** What is needed **
Beneath this instruction is a listing. Transcribe from it only the stretch from the line with "blowing up your laptop." through the line with "convert it to", both end lines included, exactly as written.

** The data **
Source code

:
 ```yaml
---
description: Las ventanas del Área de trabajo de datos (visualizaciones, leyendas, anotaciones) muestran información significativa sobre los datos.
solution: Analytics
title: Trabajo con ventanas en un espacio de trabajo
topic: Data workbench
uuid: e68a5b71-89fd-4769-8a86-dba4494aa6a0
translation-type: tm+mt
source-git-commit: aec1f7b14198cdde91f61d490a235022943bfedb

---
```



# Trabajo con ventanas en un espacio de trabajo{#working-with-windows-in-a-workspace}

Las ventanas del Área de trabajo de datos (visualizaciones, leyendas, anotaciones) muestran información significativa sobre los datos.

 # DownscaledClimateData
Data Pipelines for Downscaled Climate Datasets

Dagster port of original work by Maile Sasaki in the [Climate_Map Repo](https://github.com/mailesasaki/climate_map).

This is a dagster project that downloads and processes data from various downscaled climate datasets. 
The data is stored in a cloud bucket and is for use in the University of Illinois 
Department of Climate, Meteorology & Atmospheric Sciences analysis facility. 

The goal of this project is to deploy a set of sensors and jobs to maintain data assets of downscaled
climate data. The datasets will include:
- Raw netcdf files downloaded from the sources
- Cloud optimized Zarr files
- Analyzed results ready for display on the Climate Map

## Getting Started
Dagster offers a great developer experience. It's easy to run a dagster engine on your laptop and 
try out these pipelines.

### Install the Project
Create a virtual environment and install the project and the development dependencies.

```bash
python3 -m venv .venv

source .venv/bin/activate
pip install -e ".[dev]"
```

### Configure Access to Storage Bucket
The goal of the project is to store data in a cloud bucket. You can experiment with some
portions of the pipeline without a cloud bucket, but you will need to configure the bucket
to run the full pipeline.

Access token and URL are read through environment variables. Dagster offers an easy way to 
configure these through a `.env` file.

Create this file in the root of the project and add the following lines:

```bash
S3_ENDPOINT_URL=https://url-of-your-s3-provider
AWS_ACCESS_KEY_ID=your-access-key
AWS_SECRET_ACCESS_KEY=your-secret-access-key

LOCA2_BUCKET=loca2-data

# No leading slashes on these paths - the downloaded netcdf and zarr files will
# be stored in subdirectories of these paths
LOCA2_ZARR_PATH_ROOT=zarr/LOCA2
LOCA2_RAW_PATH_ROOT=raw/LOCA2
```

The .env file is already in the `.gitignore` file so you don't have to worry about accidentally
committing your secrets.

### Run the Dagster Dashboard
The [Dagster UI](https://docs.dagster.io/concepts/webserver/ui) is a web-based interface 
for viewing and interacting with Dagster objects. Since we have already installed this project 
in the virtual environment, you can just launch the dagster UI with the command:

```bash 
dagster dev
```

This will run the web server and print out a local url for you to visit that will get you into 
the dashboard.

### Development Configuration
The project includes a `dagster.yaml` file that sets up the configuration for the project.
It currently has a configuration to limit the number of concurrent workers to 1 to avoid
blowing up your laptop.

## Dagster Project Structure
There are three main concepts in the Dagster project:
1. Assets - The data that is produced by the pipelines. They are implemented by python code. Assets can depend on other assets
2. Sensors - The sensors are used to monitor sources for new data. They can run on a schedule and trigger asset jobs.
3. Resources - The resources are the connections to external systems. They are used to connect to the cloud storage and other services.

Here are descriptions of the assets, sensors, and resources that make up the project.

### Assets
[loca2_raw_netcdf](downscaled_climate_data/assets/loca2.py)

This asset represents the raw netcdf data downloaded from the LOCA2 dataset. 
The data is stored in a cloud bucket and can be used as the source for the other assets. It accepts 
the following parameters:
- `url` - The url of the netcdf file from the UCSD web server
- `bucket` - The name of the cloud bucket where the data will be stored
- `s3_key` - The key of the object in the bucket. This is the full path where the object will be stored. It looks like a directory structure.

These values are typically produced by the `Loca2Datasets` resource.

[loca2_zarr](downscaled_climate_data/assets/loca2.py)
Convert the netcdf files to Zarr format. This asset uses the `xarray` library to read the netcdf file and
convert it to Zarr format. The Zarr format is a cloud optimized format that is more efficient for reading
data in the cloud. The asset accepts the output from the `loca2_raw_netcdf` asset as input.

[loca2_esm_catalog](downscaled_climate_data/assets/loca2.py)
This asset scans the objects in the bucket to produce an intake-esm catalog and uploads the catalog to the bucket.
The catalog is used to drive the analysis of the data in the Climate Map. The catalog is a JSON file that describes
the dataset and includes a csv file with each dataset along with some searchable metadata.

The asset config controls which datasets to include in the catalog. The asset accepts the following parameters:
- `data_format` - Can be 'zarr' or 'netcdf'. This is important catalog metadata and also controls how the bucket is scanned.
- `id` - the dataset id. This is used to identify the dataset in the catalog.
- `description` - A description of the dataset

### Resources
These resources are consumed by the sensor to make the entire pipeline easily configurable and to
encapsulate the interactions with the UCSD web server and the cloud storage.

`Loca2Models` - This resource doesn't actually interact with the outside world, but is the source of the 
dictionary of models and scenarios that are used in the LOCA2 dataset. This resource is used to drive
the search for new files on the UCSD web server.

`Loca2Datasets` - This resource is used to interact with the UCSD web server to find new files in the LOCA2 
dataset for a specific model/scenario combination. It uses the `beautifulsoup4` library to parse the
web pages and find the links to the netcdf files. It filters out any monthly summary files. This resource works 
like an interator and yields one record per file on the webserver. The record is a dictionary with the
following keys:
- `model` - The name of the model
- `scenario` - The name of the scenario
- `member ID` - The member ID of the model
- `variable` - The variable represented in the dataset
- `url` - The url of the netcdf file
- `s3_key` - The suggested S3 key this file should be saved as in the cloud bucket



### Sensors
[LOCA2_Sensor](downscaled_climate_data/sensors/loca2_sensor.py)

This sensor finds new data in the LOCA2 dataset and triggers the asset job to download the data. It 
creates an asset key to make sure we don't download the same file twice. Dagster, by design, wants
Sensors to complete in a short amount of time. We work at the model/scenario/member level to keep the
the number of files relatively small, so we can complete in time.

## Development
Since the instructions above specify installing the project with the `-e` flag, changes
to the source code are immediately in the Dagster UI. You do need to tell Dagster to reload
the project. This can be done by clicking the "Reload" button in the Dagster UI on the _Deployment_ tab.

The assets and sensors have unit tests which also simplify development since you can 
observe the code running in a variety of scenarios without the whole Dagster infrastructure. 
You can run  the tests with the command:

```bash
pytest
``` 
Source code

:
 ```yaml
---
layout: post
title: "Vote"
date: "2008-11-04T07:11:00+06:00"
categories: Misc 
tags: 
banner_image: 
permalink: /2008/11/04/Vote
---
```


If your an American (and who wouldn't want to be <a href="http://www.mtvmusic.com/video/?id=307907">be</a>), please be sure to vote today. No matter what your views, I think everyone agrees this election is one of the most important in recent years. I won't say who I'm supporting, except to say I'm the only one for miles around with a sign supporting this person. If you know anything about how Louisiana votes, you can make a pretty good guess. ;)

** Reply **
blowing up your laptop.

## Dagster Project Structure
There are three main concepts in the Dagster project:
1. Assets - The data that is produced by the pipelines. They are implemented by python code. Assets can depend on other assets
2. Sensors - The sensors are used to monitor sources for new data. They can run on a schedule and trigger asset jobs.
3. Resources - The resources are the connections to external systems. They are used to connect to the cloud storage and other services.

Here are descriptions of the assets, sensors, and resources that make up the project.

### Assets
[loca2_raw_netcdf](downscaled_climate_data/assets/loca2.py)

This asset represents the raw netcdf data downloaded from the LOCA2 dataset. 
The data is stored in a cloud bucket and can be used as the source for the other assets. It accepts 
the following parameters:
- `url` - The url of the netcdf file from the UCSD web server
- `bucket` - The name of the cloud bucket where the data will be stored
- `s3_key` - The key of the object in the bucket. This is the full path where the object will be stored. It looks like a directory structure.

These values are typically produced by the `Loca2Datasets` resource.

[loca2_zarr](downscaled_climate_data/assets/loca2.py)
Convert the netcdf files to Zarr format. This asset uses the `xarray` library to read the netcdf file and
convert it to Zarr format. The Zarr format is a cloud optimized format that is more efficient for reading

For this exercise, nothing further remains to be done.